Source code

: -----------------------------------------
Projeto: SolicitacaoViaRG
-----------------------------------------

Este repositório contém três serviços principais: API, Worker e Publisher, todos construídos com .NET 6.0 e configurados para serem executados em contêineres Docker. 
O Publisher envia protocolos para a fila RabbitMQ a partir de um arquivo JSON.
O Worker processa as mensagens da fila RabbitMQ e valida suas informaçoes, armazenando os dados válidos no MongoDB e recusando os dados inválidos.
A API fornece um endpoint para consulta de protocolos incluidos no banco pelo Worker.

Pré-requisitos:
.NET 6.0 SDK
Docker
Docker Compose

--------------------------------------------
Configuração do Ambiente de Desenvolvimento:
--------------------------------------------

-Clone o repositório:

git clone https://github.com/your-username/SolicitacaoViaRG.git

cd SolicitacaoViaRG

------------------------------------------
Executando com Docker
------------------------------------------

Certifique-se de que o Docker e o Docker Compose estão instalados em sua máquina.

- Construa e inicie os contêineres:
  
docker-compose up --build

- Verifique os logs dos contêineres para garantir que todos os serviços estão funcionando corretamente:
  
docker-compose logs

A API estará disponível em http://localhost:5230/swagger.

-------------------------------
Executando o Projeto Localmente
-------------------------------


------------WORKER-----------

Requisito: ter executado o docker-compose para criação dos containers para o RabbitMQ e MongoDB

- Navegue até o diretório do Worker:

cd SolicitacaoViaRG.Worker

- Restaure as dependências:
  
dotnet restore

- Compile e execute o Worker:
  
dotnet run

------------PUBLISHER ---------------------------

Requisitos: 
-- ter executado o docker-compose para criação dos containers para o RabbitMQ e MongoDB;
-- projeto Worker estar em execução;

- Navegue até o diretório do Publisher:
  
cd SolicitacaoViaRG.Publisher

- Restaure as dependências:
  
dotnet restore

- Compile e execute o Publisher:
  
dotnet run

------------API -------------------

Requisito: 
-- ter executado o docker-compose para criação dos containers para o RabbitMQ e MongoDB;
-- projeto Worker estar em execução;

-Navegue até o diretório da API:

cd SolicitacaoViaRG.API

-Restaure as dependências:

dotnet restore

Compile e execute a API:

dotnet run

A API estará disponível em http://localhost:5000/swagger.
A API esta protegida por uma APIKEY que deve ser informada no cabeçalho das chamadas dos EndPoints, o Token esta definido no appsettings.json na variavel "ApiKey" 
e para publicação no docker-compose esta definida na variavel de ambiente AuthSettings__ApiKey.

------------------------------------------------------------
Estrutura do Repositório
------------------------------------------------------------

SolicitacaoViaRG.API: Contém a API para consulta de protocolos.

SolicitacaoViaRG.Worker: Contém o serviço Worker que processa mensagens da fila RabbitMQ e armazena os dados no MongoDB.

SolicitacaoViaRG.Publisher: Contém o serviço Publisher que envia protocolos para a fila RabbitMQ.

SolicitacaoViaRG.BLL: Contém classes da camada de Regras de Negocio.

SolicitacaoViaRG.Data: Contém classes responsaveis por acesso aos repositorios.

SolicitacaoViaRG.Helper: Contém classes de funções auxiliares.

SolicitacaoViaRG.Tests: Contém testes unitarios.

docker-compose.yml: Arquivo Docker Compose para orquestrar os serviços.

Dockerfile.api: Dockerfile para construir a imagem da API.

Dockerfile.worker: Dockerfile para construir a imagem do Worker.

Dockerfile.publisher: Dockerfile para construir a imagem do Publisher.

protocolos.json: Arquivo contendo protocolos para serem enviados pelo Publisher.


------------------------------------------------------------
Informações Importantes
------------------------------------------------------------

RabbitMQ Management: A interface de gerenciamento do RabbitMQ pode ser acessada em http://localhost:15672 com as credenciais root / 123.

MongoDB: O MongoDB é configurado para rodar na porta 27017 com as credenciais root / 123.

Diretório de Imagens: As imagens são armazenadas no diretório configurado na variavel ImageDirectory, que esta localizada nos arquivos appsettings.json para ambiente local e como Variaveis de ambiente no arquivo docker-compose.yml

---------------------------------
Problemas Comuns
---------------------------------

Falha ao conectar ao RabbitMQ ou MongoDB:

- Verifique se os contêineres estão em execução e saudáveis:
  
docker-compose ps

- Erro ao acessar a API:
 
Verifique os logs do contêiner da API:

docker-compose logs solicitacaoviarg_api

* * *

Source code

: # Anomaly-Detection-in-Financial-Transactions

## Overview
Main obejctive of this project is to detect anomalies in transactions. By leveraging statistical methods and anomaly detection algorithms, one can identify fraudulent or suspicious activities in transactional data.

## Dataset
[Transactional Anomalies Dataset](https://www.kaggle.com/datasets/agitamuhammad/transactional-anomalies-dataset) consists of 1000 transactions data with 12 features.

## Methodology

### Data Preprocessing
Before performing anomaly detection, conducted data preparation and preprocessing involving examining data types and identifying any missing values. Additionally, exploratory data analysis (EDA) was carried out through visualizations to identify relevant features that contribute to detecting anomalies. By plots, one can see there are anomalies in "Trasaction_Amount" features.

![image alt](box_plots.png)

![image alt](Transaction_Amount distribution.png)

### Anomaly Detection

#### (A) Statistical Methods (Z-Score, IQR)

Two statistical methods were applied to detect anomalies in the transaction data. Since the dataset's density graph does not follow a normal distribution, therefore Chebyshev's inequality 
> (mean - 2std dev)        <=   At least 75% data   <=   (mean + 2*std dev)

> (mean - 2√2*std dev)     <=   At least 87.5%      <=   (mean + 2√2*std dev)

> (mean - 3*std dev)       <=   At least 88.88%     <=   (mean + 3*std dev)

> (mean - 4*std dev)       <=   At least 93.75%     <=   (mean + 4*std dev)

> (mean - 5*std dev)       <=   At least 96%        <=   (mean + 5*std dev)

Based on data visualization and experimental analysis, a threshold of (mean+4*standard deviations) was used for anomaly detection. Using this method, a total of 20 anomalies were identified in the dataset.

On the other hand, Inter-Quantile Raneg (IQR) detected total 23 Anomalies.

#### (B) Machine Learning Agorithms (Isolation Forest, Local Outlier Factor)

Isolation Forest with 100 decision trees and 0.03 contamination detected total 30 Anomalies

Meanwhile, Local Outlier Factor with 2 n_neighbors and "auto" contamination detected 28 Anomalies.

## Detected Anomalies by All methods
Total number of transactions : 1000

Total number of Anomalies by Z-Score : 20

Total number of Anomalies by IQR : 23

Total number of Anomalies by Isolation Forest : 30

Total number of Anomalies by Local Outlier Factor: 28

--

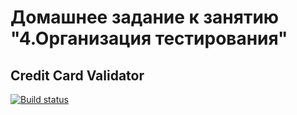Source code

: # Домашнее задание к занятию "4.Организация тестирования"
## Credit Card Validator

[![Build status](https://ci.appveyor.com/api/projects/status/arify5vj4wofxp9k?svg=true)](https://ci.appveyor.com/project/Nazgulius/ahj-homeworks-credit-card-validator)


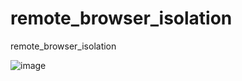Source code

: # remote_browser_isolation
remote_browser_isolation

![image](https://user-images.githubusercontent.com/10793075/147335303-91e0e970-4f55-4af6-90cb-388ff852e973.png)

■ What the task requires: Starting at the line above that contains "SolicitacaoViaRG.Data: Contém classes", write out each line exactly until the line that contains "Falha ao conectar" has been written, and stop there.

■ Output of the exercise:
SolicitacaoViaRG.Data: Contém classes responsaveis por acesso aos repositorios.

SolicitacaoViaRG.Helper: Contém classes de funções auxiliares.

SolicitacaoViaRG.Tests: Contém testes unitarios.

docker-compose.yml: Arquivo Docker Compose para orquestrar os serviços.

Dockerfile.api: Dockerfile para construir a imagem da API.

Dockerfile.worker: Dockerfile para construir a imagem do Worker.

Dockerfile.publisher: Dockerfile para construir a imagem do Publisher.

protocolos.json: Arquivo contendo protocolos para serem enviados pelo Publisher.


------------------------------------------------------------
Informações Importantes
------------------------------------------------------------

RabbitMQ Management: A interface de gerenciamento do RabbitMQ pode ser acessada em http://localhost:15672 com as credenciais root / 123.

MongoDB: O MongoDB é configurado para rodar na porta 27017 com as credenciais root / 123.

Diretório de Imagens: As imagens são armazenadas no diretório configurado na variavel ImageDirectory, que esta localizada nos arquivos appsettings.json para ambiente local e como Variaveis de ambiente no arquivo docker-compose.yml

---------------------------------
Problemas Comuns
---------------------------------

Falha ao conectar ao RabbitMQ ou MongoDB:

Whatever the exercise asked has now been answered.